■ YOUR ASSIGNMENT
Throughout the listing below, show every line in which "detección" occurs.

▼▼▼

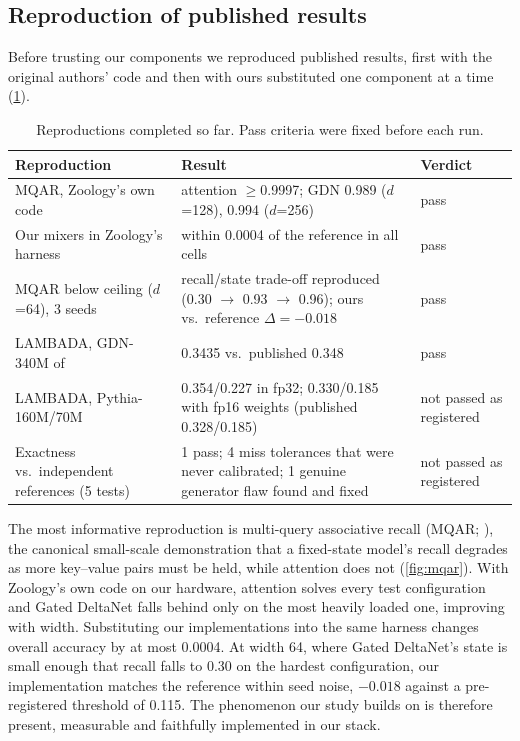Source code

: \documentclass[10pt,a4paper]{article}
\begin{document}
\subsection{Reproduction of published results}
Before trusting our components we reproduced published results, first with the original authors'
code and then with ours substituted one component at a time (\cref{tab:repro}).

\begin{table}[t]
\centering\tablefont
\caption{Reproductions completed so far. Pass criteria were fixed before each run.}
\label{tab:repro}
\begin{tabularx}{\textwidth}{@{}>{\raggedright\arraybackslash}p{4.2cm} X l@{}}
\toprule
Reproduction & Result & Verdict \\
\midrule
MQAR, Zoology's own code \citep{arora2023zoology} & attention $\ge$0.9997; GDN 0.989 ($d$=128), 0.994 ($d$=256) & pass \\
Our mixers in Zoology's harness & within 0.0004 of the reference in all cells & pass \\
MQAR below ceiling ($d$=64), 3 seeds & recall/state trade-off reproduced (0.30 $\to$ 0.93 $\to$ 0.96); ours vs.\ reference $\Delta=-0.018$ & pass \\
LAMBADA, GDN-340M of \citet{wang2025systematic} & 0.3435 vs.\ published 0.348 & pass \\
LAMBADA, Pythia-160M/70M \citep{biderman2023pythia} & 0.354/0.227 in fp32; 0.330/0.185 with fp16 weights (published 0.328/0.185) & not passed as registered \\
Exactness vs.\ independent references (5 tests) & 1 pass; 4 miss tolerances that were never calibrated; 1 genuine generator flaw found and fixed & not passed as registered \\
\bottomrule
\end{tabularx}
\end{table}

The most informative reproduction is multi-query associative recall
(MQAR; \citealp{arora2023zoology}), the canonical small-scale demonstration that a fixed-state model's
recall degrades as more key--value pairs must be held, while attention does not (\cref{fig:mqar}).
With Zoology's own code on our hardware, attention solves every test configuration and Gated DeltaNet
falls behind only on the most heavily loaded one, improving with width. Substituting our
implementations into the same harness changes overall accuracy by at most 0.0004. At width 64,
where Gated DeltaNet's state is small enough that recall falls to 0.30 on the hardest configuration,
our implementation matches the reference within seed noise, $-0.018$ against a pre-registered
threshold of 0.115. The phenomenon our study builds on is therefore present, measurable and
faithfully implemented in our stack.
\end{document}
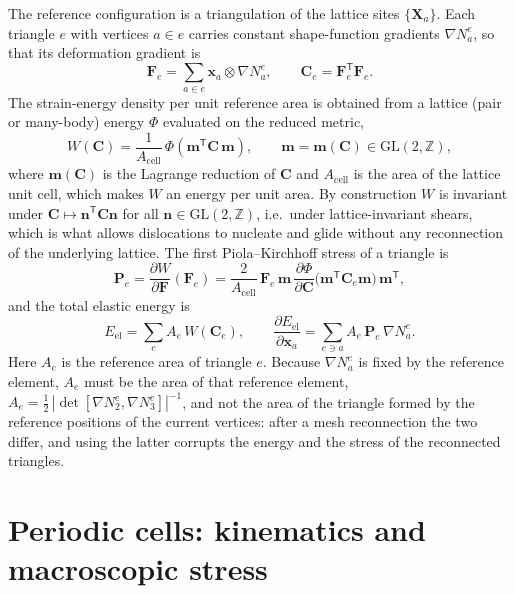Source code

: \documentclass[11pt,a4paper]{article}
\newcommand{\F}{\mathbf F}
\newcommand{\C}{\mathbf C}
\newcommand{\Pk}{\mathbf P}
\newcommand{\x}{\mathbf x}
\newcommand{\X}{\mathbf X}
\newcommand{\m}{\mathbf m}
\begin{document}
The reference configuration is a triangulation of the lattice sites \(\{\X_a\}\). Each triangle
\(e\) with vertices \(a\in e\) carries constant shape-function gradients \(\nabla N_a^e\), so that
its deformation gradient is
\begin{equation}
  \F_e=\sum_{a\in e}\x_a\otimes\nabla N_a^e ,\qquad \C_e=\F_e^{\mathsf T}\F_e .
  \label{eq:Fe}
\end{equation}
The strain-energy density per unit reference area is obtained from a lattice (pair or many-body)
energy \(\Phi\) evaluated on the reduced metric,
\begin{equation}
  W(\C)=\frac{1}{A_{\mathrm{cell}}}\,\Phi\!\left(\m^{\mathsf T}\C\,\m\right),\qquad
  \m=\m(\C)\in\mathrm{GL}(2,\mathbb Z),
  \label{eq:W}
\end{equation}
where \(\m(\C)\) is the Lagrange reduction of \(\C\) and \(A_{\mathrm{cell}}\) is the area of the
lattice unit cell, which makes \(W\) an energy per unit area. By construction \(W\) is invariant
under \(\C\mapsto \mathbf n^{\mathsf T}\C\mathbf n\) for all \(\mathbf n\in\mathrm{GL}(2,\mathbb Z)\),
i.e.\ under lattice-invariant shears, which is what allows dislocations to nucleate and glide
without any reconnection of the underlying lattice. The first Piola--Kirchhoff stress of a
triangle is
\begin{equation}
  \Pk_e=\frac{\partial W}{\partial\F}(\F_e)
  =\frac{2}{A_{\mathrm{cell}}}\,\F_e\,\m\,
  \frac{\partial\Phi}{\partial\C}\big(\m^{\mathsf T}\C_e\m\big)\,\m^{\mathsf T},
  \label{eq:Pe}
\end{equation}
and the total elastic energy is
\begin{equation}
  E_{\mathrm{el}}=\sum_e A_e\,W(\C_e),\qquad
  \frac{\partial E_{\mathrm{el}}}{\partial\x_a}=\sum_{e\ni a}A_e\,\Pk_e\,\nabla N_a^e .
  \label{eq:E}
\end{equation}
Here \(A_e\) is the reference area of triangle \(e\). Because \(\nabla N^e_a\) is fixed by the
reference element, \(A_e\) must be the area of that reference element,
\(A_e=\tfrac12\,|\det[\nabla N^e_2,\nabla N^e_3]|^{-1}\), and not the area of the triangle formed
by the reference positions of the current vertices: after a mesh reconnection the two differ, and
using the latter corrupts the energy and the stress of the reconnected triangles.

\section{Periodic cells: kinematics and macroscopic stress}
\label{sec:pbc}
\end{document}
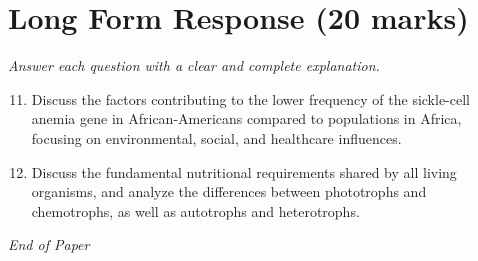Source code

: \documentclass[12pt]{article}
\begin{document}
\section*{Long Form Response (20 marks)}
\textit{Answer each question with a clear and complete explanation.}
\begin{enumerate}[label=\arabic*.]
\setcounter{enumi}{10}
\item Discuss the factors contributing to the lower frequency of the sickle-cell anemia gene in African-Americans compared to populations in Africa, focusing on environmental, social, and healthcare influences.
\item Discuss the fundamental nutritional requirements shared by all living organisms, and analyze the differences between phototrophs and chemotrophs, as well as autotrophs and heterotrophs.
\end{enumerate}

\vfill
\noindent\textit{End of Paper}
\end{document}
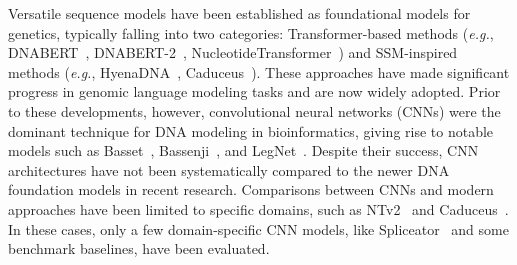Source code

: Versatile sequence models have been established as foundational models for genetics, typically falling into two categories: Transformer-based methods (\textit{e.g.}, DNABERT~\citep{ji2021dnabert}, DNABERT-2~\citep{zhou2023dnabert}, NucleotideTransformer~\citep{dalla2023nucleotide}) and SSM-inspired methods (\textit{e.g.}, HyenaDNA~\citep{nguyen2024hyenadna}, Caduceus~\citep{schiff2024caduceus}). These approaches have made significant progress in genomic language modeling tasks and are now widely adopted. Prior to these developments, however, convolutional neural networks (CNNs) were the dominant technique for DNA modeling in bioinformatics, giving rise to notable models such as Basset~\citep{kelley2016basset}, Bassenji~\citep{kelley2018sequential}, and LegNet~\citep{penzar2023legnet}. Despite their %
success, CNN architectures have not been systematically compared to the newer DNA foundation models in recent research. Comparisons between CNNs and modern approaches have been limited to specific domains, such as NTv2~\citep{dalla2023nucleotide} and Caduceus~\citep{schiff2024caduceus}. In these cases, only a few domain-specific CNN models, like Spliceator~\citep{scalzitti2021spliceator} and some benchmark baselines, have been evaluated.



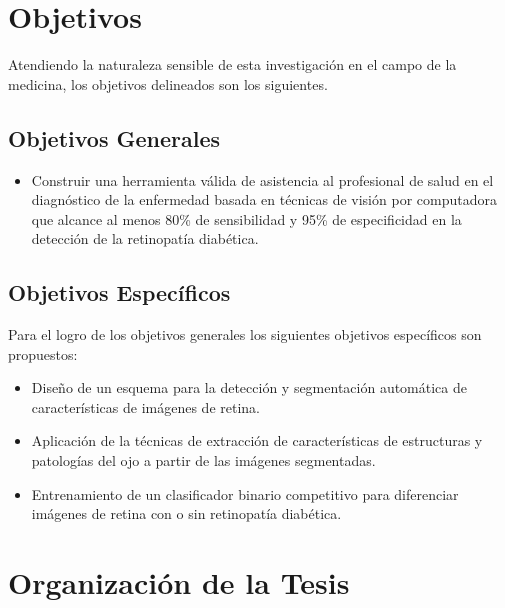 \section{Objetivos}
Atendiendo la naturaleza sensible  de esta investigación en el campo de la medicina,  los  objetivos delineados son los siguientes.

\subsection{Objetivos Generales}

\begin{itemize}
\item Construir una herramienta válida de asistencia al profesional de salud en el diagnóstico de la enfermedad basada en técnicas de visión por computadora que alcance al menos 80\% de sensibilidad y 95\% de especificidad en la detección de la retinopatía diabética.
\end{itemize}
\subsection{Objetivos Específicos}
Para el logro de los objetivos generales los siguientes objetivos específicos son propuestos:
\begin{itemize}


\item Diseño de un esquema para la detección y segmentación automática de características de imágenes de retina.

   
    
    

\item Aplicación de la técnicas de extracción de características de estructuras y patologías del ojo a partir de las imágenes segmentadas.
    
\item Entrenamiento de un clasificador binario competitivo para diferenciar imágenes de retina con o sin retinopatía diabética.



\end{itemize}





\section{Organización de la Tesis}

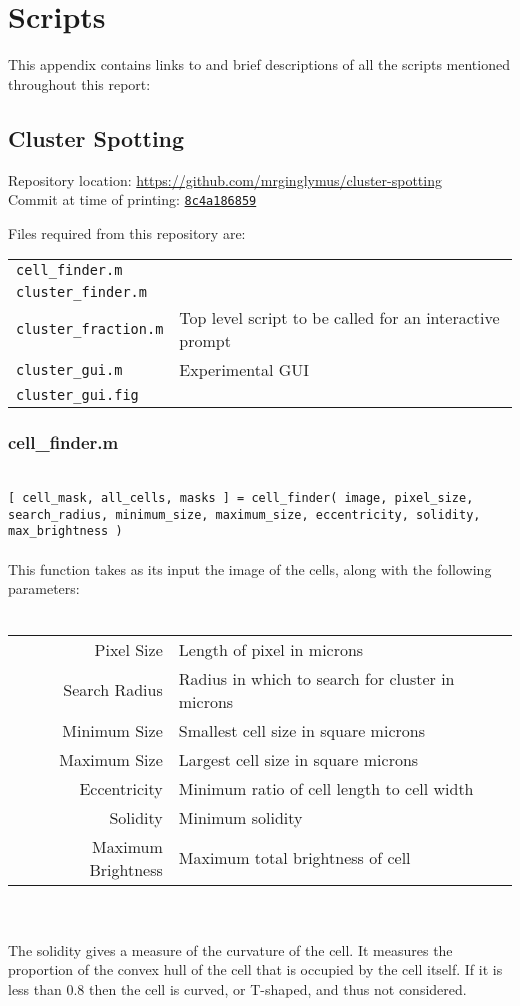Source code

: \documentclass[../main.tex]{subfiles}
\begin{document}
\section{Scripts}
\label{sec:scripts}
This appendix contains links to and brief descriptions of all the scripts mentioned throughout this report:

\subsection{Cluster Spotting}
\label{sec:scripts:clusters}
Repository location: \url{https://github.com/mrginglymus/cluster-spotting}\\
Commit at time of printing: \href{https://github.com/mrginglymus/cluster-spotting/tree/8c4a1868594707eb2215a4a49fbc1fe8dbecb600}{\texttt{8c4a186859}}

Files required from this repository are:


\begin{tabular}{ll}
\texttt{cell\_finder.m}	&	\\
\texttt{cluster\_finder.m}	&	\\
\texttt{cluster\_fraction.m}	&	Top level script to be called for an interactive prompt	\\
\texttt{cluster\_gui.m}		&	Experimental GUI \\
\texttt{cluster\_gui.fig}	&	
\end{tabular}

\subsubsection{cell\_finder.m}\ \\
\texttt{[ cell\_mask, all\_cells, masks ] = cell\_finder( image, pixel\_size, search\_radius, minimum\_size, maximum\_size, eccentricity, solidity, max\_brightness ) }
\\\\
This function takes as its input the image of the cells, along with the following parameters:
\\\\
\begin{tabular}{rl}
Pixel Size		&	Length of pixel in microns\\
Search Radius 	&	Radius in which to search for cluster in microns\\
Minimum Size		&	Smallest cell size in square microns\\
Maximum Size		&	Largest cell size in square microns\\
Eccentricity		&	Minimum ratio of cell length to cell width\\
Solidity			&	Minimum solidity\\
Maximum Brightness	&	Maximum total brightness of cell
\end{tabular}
\\\\
The solidity gives a measure of the curvature of the cell. It measures the proportion of the convex hull of the cell that is occupied by the cell itself. If it is less than 0.8 then the cell is curved, or T-shaped, and thus not considered.
\end{document}
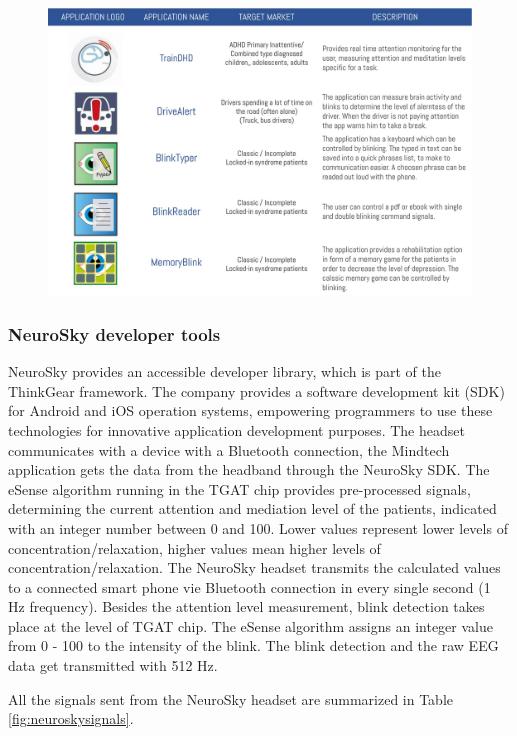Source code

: \documentclass[letterpaper,10pt]{article}
\begin{document}
\begin{figure}[h]
\centering
\includegraphics[scale=0.3]{apps.jpg}
\label{fig:apps}
\end{figure}


\subsubsection{NeuroSky developer tools}

NeuroSky provides an accessible developer library, which is part of the ThinkGear framework. The company provides a software development kit (SDK) for Android and iOS operation systems, empowering programmers to use these technologies for innovative application development purposes. The headset communicates with a device with a Bluetooth connection, the Mindtech application gets the data from the headband through the NeuroSky SDK. The eSense algorithm running in the TGAT chip provides pre-processed signals, determining the current attention and mediation level of the patients, indicated with an integer number between 0 and 100. Lower values represent lower levels of concentration/relaxation, higher values mean higher levels of concentration/relaxation. The NeuroSky headset transmits the calculated values to a connected smart phone vie Bluetooth connection in every single second (1 Hz frequency).
Besides the attention level measurement, blink detection takes place at the level of TGAT chip. The eSense algorithm assigns an integer value from 0 - 100 to the intensity of the blink. The blink detection and the raw EEG data get transmitted with 512 Hz. \cite{neurosky3}

All the signals sent from the NeuroSky headset are summarized in Table \ref{fig:neuroskysignals}.
\end{document}
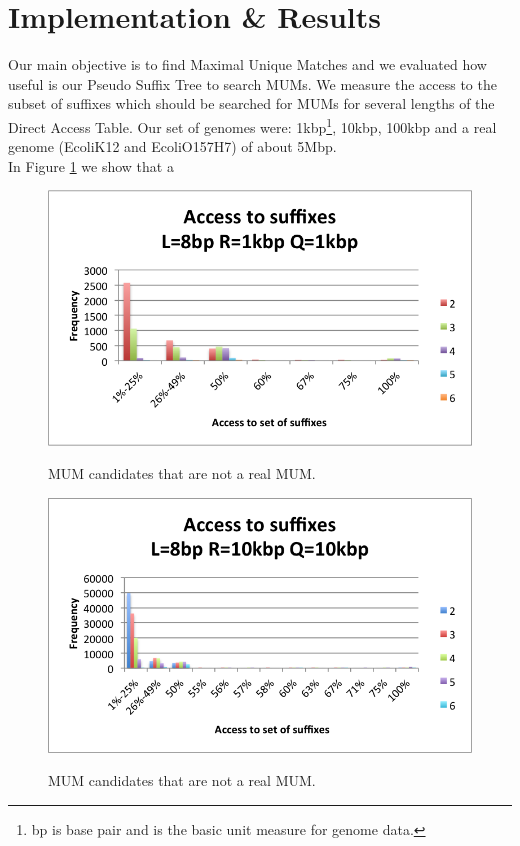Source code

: \documentclass[runningheads,a4paper]{llncs}
\begin{document}
\section{Implementation \& Results}
Our main objective is to find Maximal Unique Matches and we evaluated how useful is our Pseudo Suffix Tree to search MUMs. We measure the access to the subset of suffixes which should be searched for MUMs for several lengths of the Direct Access Table. Our set of genomes were: 1kbp\footnote{bp is base pair and is the basic unit measure for genome data.}, 10kbp, 100kbp and a real genome (EcoliK12 and EcoliO157H7) of about 5Mbp.\\
In Figure \ref{fig:1k} we show that a
\begin{figure}
\centering
\includegraphics[scale=0.5]{1k.png}
\label{fig:1k}
\caption{MUM candidates that are not a real MUM.}
\end{figure}
\begin{figure}
\centering
\includegraphics[scale=0.5]{10k.png}
\label{fig:10k}
\caption{MUM candidates that are not a real MUM.}
\end{figure}
\end{document}

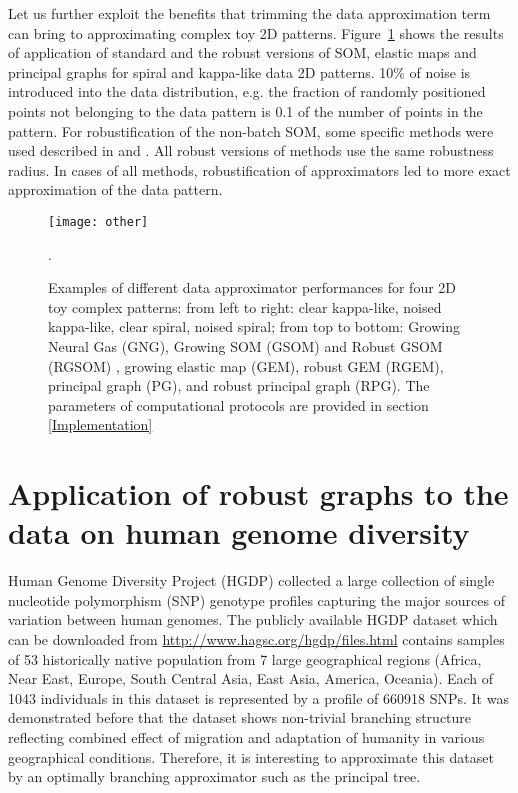 \documentclass[graybox]{archivesofdatascience}
\begin{document}
Let us further exploit the benefits that trimming the data approximation term can bring to approximating complex toy 2D patterns. Figure~\ref{GORBANROTHER} shows the results of application of standard and the robust versions of SOM, elastic maps and principal graphs for spiral and kappa-like data 2D patterns. 10\% of noise is introduced into the data distribution, e.g. the fraction of randomly positioned points not belonging to the data pattern is 0.1 of the number of points in the pattern. For robustification of the non-batch SOM, some specific methods were used described in \citet{allende2004robust} and \citet{kohonen2001self}. All robust versions of methods use the same robustness radius. In cases of all methods, robustification of approximators led to more exact approximation of the data pattern.

\begin{figure}[tbp]
\texttt{[image: other]}
\caption{Examples of different data approximator performances for four 2D toy complex patterns: from left to right: clear kappa-like, noised kappa-like, clear spiral, noised spiral; from top to bottom: Growing Neural Gas (GNG)\citep{martinetz1993neural}, Growing SOM (GSOM) and Robust GSOM (RGSOM) \citep{Alahakoon2000}, growing elastic map (GEM), robust GEM (RGEM), principal graph (PG)\citep{gorban2007topological,GorbanHand}, and robust principal graph (RPG). The parameters of computational protocols are provided in section \ref{Implementation}}.
\label{GORBANROTHER}       \end{figure}


\section{Application of robust graphs to the data on human genome diversity}

Human Genome Diversity Project (HGDP) collected a large collection of single nucleotide polymorphism (SNP) genotype profiles capturing the major sources of variation between human genomes. The publicly available HGDP dataset which can be downloaded from \url{http://www.hagsc.org/hgdp/files.html} contains samples of 53 historically native population from 7 large geographical regions (Africa, Near East, Europe, South Central Asia, East Asia, America, Oceania). Each of 1043 individuals in this dataset is represented by a profile of 660918 SNPs. It was demonstrated before that the dataset shows non-trivial branching structure reflecting combined effect of migration and adaptation of humanity in various geographical conditions\citep{Elhaik2014}. Therefore, it is interesting to approximate this dataset by an optimally branching approximator such as the principal tree.
\end{document}
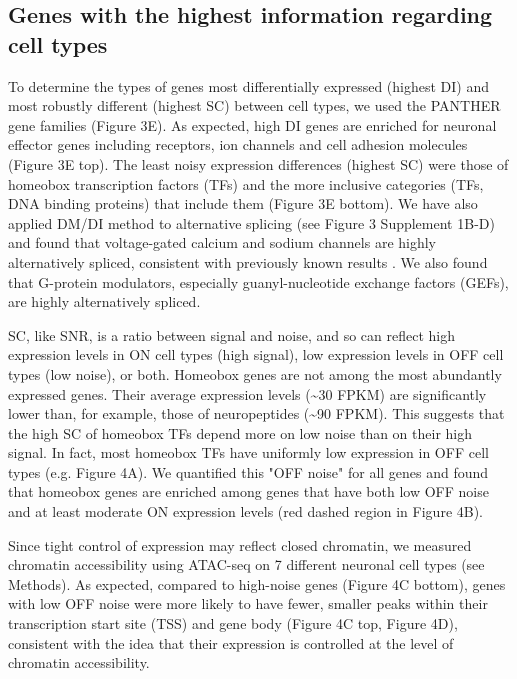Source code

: \subsection{Genes with the highest information regarding cell types}

To determine the types of genes most differentially expressed (highest DI) and most robustly different (highest SC) between cell types, we used the PANTHER \citep{Thomas_2003} gene families (Figure 3E). As expected, high DI genes are enriched for neuronal effector genes including receptors, ion channels and cell adhesion molecules (Figure 3E top). The least noisy expression differences (highest SC) were those of homeobox transcription factors (TFs) and the more inclusive categories (TFs, DNA binding proteins) that include them (Figure 3E bottom). We have also applied DM/DI method to alternative splicing (see Figure 3 Supplement 1B-D) and found that voltage-gated calcium and sodium channels are highly alternatively spliced, consistent with previously known results \citep[e.g.][]{Lipscombe_2013}. We also found that G-protein modulators, especially guanyl-nucleotide exchange factors (GEFs), are highly alternatively spliced. 

SC, like SNR, is a ratio between signal and noise, and so can reflect high expression levels in ON cell types (high signal), low expression levels in OFF cell types (low noise), or both. Homeobox genes are not among the most abundantly expressed genes. Their average expression levels (\sim30 FPKM) are significantly lower than, for example, those of neuropeptides (\sim90 FPKM). This suggests that the high SC of homeobox TFs depend more on low noise than on their high signal. In fact, most homeobox TFs have uniformly low expression in OFF cell types (e.g. Figure 4A). We quantified this "OFF noise" for all genes and found that homeobox genes are enriched among genes that have both low OFF noise and at least moderate ON expression levels (red dashed region in Figure 4B).

Since tight control of expression may reflect closed chromatin, we measured chromatin accessibility using ATAC-seq \citep{Buenrostro_2013} on 7 different neuronal cell types (see Methods). As expected, compared to high-noise genes (Figure 4C bottom), genes with low OFF noise were more likely to have fewer, smaller peaks within their transcription start site (TSS) and gene body (Figure 4C top, Figure 4D), consistent with the idea that their expression is controlled at the level of chromatin accessibility.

▲▲▲

■ ANSWER
\item Construir una herramienta válida de asistencia al profesional de salud en el diagnóstico de la enfermedad basada en técnicas de visión por computadora que alcance al menos 80\% de sensibilidad y 95\% de especificidad en la detección de la retinopatía diabética.
\item Diseño de un esquema para la detección y segmentación automática de características de imágenes de retina.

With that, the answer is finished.